Jawab : Bermula dari Liberalisasi pemikiran, dimana manusia dituntut untuk berfikir bebas tanpa keterikatan dengan apapun. Bebas berbicara, bertindak dan bebas menafsirkan teks-teks agama. Semua tindakan ini dinaungi oleh payung HAM yang tidak lain merupakan program universal, (Pranoto Iskandar, Hukum HAM Internasional,2012). Dari Liberalisasi berlanjut ke sekularisasi, dimana agama tidak lagi bisa dibawa dalam ranah akademik dan pemerintahan, termasuk dalam menafsirkan teks-teks agama-pun tidak lagi boleh melibatkan Tuhan. Alasan yang digunakan sangat klasik, “karena urusan Tuhan adalah perkara metafisik” dan tidak dapat diterima secara empiris (nalar). Dengan demikian, adalah sebuah ketidak mungkinan mengkaji al-Qur’an dengan melibatkan Tuhan, sedangkan Tuhan tidak dapat djangkau akal. Inti dari sekularisasi pemikiran islam adalah “desakralisasi teks agama”, dan yang pertama terkena imbasnya adalah al-Qur’an.

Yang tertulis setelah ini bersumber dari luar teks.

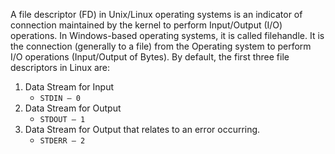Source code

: 
A file descriptor (FD) in Unix/Linux operating systems is an indicator of connection maintained by the kernel to perform Input/Output (I/O) operations. In Windows-based operating systems, it is called filehandle. It is the connection (generally to a file) from the Operating system to perform I/O operations (Input/Output of Bytes). By default, the first three file descriptors in Linux are:

1. Data Stream for Input
    - `STDIN – 0`
2. Data Stream for Output
    - `STDOUT – 1`
3. Data Stream for Output that relates to an error occurring.
    - `STDERR – 2`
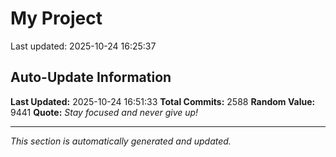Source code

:# My Project


Last updated: 2025-10-24 16:25:37



































































































































































































































































































































































































































































































































































































































































































































































































































































































































































































































































































































































































































































































































































































































































































































































































































































































































































































































































































































































































































































































































































































































































































































































































































































































































































































































































































































































































































































































































































































































































































## Auto-Update Information

**Last Updated:** 2025-10-24 16:51:33
**Total Commits:** 2588
**Random Value:** 9441
**Quote:** _Stay focused and never give up!_

---
_This section is automatically generated and updated._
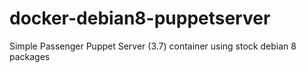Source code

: # docker-debian8-puppetserver
Simple Passenger Puppet Server (3.7) container using stock debian 8 packages
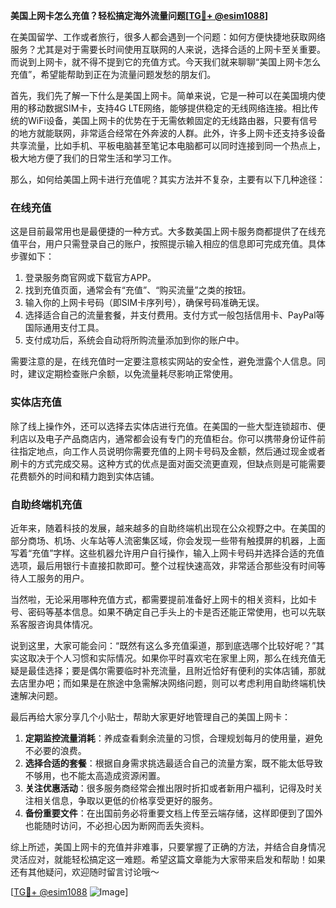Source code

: **美国上网卡怎么充值？轻松搞定海外流量问题[[TG💪+ @esim1088](https://t.me/s/esim1088)]**

在美国留学、工作或者旅行，很多人都会遇到一个问题：如何方便快捷地获取网络服务？尤其是对于需要长时间使用互联网的人来说，选择合适的上网卡至关重要。而说到上网卡，就不得不提到它的充值方式。今天我们就来聊聊“美国上网卡怎么充值”，希望能帮助到正在为流量问题发愁的朋友们。

首先，我们先了解一下什么是美国上网卡。简单来说，它是一种可以在美国境内使用的移动数据SIM卡，支持4G LTE网络，能够提供稳定的无线网络连接。相比传统的WiFi设备，美国上网卡的优势在于无需依赖固定的无线路由器，只要有信号的地方就能联网，非常适合经常在外奔波的人群。此外，许多上网卡还支持多设备共享流量，比如手机、平板电脑甚至笔记本电脑都可以同时连接到同一个热点上，极大地方便了我们的日常生活和学习工作。

那么，如何给美国上网卡进行充值呢？其实方法并不复杂，主要有以下几种途径：

### 在线充值

这是目前最常用也是最便捷的一种方式。大多数美国上网卡服务商都提供了在线充值平台，用户只需登录自己的账户，按照提示输入相应的信息即可完成充值。具体步骤如下：

1. 登录服务商官网或下载官方APP。
2. 找到充值页面，通常会有“充值”、“购买流量”之类的按钮。
3. 输入你的上网卡号码（即SIM卡序列号），确保号码准确无误。
4. 选择适合自己的流量套餐，并支付费用。支付方式一般包括信用卡、PayPal等国际通用支付工具。
5. 支付成功后，系统会自动将所购流量添加到你的账户中。

需要注意的是，在线充值时一定要注意核实网站的安全性，避免泄露个人信息。同时，建议定期检查账户余额，以免流量耗尽影响正常使用。

### 实体店充值

除了线上操作外，还可以选择去实体店进行充值。在美国的一些大型连锁超市、便利店以及电子产品商店内，通常都会设有专门的充值柜台。你可以携带身份证件前往指定地点，向工作人员说明你需要充值的上网卡号码及金额，然后通过现金或者刷卡的方式完成交易。这种方式的优点是面对面交流更直观，但缺点则是可能需要花费额外的时间和精力跑到实体店铺。

### 自助终端机充值

近年来，随着科技的发展，越来越多的自助终端机出现在公众视野之中。在美国的部分商场、机场、火车站等人流密集区域，你会发现一些带有触摸屏的机器，上面写着“充值”字样。这些机器允许用户自行操作，输入上网卡号码并选择合适的充值选项，最后用银行卡直接扣款即可。整个过程快速高效，非常适合那些没有时间等待人工服务的用户。

当然啦，无论采用哪种充值方式，都需要提前准备好上网卡的相关资料，比如卡号、密码等基本信息。如果不确定自己手头上的卡是否还能正常使用，也可以先联系客服咨询具体情况。

说到这里，大家可能会问：“既然有这么多充值渠道，那到底选哪个比较好呢？”其实这取决于个人习惯和实际情况。如果你平时喜欢宅在家里上网，那么在线充值无疑是最佳选择；要是偶尔需要临时补充流量，且附近恰好有便利的实体店铺，那就去店里办吧；而如果是在旅途中急需解决网络问题，则可以考虑利用自助终端机快速解决问题。

最后再给大家分享几个小贴士，帮助大家更好地管理自己的美国上网卡：

1. **定期监控流量消耗**：养成查看剩余流量的习惯，合理规划每月的使用量，避免不必要的浪费。
2. **选择合适的套餐**：根据自身需求挑选最适合自己的流量方案，既不能太低导致不够用，也不能太高造成资源闲置。
3. **关注优惠活动**：很多服务商经常会推出限时折扣或者新用户福利，记得及时关注相关信息，争取以更低的价格享受更好的服务。
4. **备份重要文件**：在出国前务必将重要文档上传至云端存储，这样即便到了国外也能随时访问，不必担心因为断网而丢失资料。

综上所述，美国上网卡的充值并非难事，只要掌握了正确的方法，并结合自身情况灵活应对，就能轻松搞定这一难题。希望这篇文章能为大家带来启发和帮助！如果还有其他疑问，欢迎随时留言讨论哦～ 

[[TG💪+ @esim1088](https://t.me/s/esim1088) ![Image](https://i.postimg.cc/4NQfJmqS/Snipaste-2025-05-13-00-14-12.png)]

Desakralisasi adalah memandang bahwa tidak ada yang suci dan perlu disucikan di dalam dunia, termasuk segala aspek agama (Hamid Fahmy: Misykat,2012). Jadi titik dasar pengkajian al-Qur’an diakalangan orientalis Barat adalah menghilangkan kesucian al-Qur’an dengan cara menjadikannya sebagai teks sastra sejenis puisi dan lain-lain (Islamlib.com/al-Qur’an Teks Sastra). Dengan demikian, al-Qur’an dimata kaum liberal tidak lain daripada teks biasa yang tidak memiliki kesucian /sakralitas sama sekali. Maka bukan hal yang mengherankan bila kaum liberal dengan seenak perutnya menafsirkan al-Qur’an, bahkan bukan hal yang sulit bagi mereka berbicara buruk tentang al-Qur’an.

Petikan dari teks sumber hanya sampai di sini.